Προσεγγιστικοί και ευρετικοί αλγόριθμοι για το πρόβλημα του προσανατολισμού
Approximation algorithms and heuristics for the orienteering problem
In this thesis, we present the Orienteering Problem (OP) or Selective Travelling Salesman Problem (STSP) or Maximum Collection Problem which are some other names of the problem. Orienteering Problem is an optimization problem and it is a variant of Travelling Salesperson Problem (TSP). This kind of problems have a lot of interest because they are applicable in real life problems. The problem takes as an input a (directed or undirected) graph with some non-negative weights in its edges. Let G=(V,E) be the graph, s and t two given vertices and a non-negative time budget B. The goal is to find a path from s to t with time cost at most B, so as to maximize the number of vertices visited by the path.

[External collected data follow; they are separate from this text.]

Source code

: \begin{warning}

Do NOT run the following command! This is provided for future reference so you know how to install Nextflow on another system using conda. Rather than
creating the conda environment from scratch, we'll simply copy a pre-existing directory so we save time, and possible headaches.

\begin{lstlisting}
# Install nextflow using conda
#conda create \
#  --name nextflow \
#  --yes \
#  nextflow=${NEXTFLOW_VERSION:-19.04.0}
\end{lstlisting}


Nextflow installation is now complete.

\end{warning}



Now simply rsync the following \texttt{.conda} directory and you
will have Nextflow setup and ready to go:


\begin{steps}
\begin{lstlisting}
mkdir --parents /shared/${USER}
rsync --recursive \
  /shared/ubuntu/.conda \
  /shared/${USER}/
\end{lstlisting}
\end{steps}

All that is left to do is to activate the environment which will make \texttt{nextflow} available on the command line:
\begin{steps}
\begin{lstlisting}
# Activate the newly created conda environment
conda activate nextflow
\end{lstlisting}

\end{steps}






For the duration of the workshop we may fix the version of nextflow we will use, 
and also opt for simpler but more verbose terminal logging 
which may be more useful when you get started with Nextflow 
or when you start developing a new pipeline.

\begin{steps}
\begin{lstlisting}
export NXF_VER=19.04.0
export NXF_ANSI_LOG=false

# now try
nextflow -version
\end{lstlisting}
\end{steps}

In this definition of the problem, s and t are given. In this case, the problem is called point to point OP. In addition, OP has some variants like rooted OP, unrooted OP, OP with the same or different profit to his nodes etc. Unrooted OP is defined like above with the difference that s and t are not given. In this variant of the problem, starting node and ending node s and t can be any node which belongs to V. In rooted OP, the starting node s is given but the ending node t is not. OP is a NP-hard problem which means that an exact algorithm for its solution in polynomial time, has not been found. Therefore some approximation algorithms have been proposed for solving the problem in acceptable time. In this thesis, the problem is formulated and some results for approximation algorithms are presented. We present a new heuristic algorithm for Team Orienteering Problem with Time Windows. Team Orienteering Problem is a generalization of OP. Given an additional positive integer parameter m, the goal is to find m distinct paths from s to t, having cost less than or equal to B, so as to maximize the total number of vertices visited by the m paths. OP with Time Windows has an extra constraint: the visit at each node must occur within a specific time interval for each node.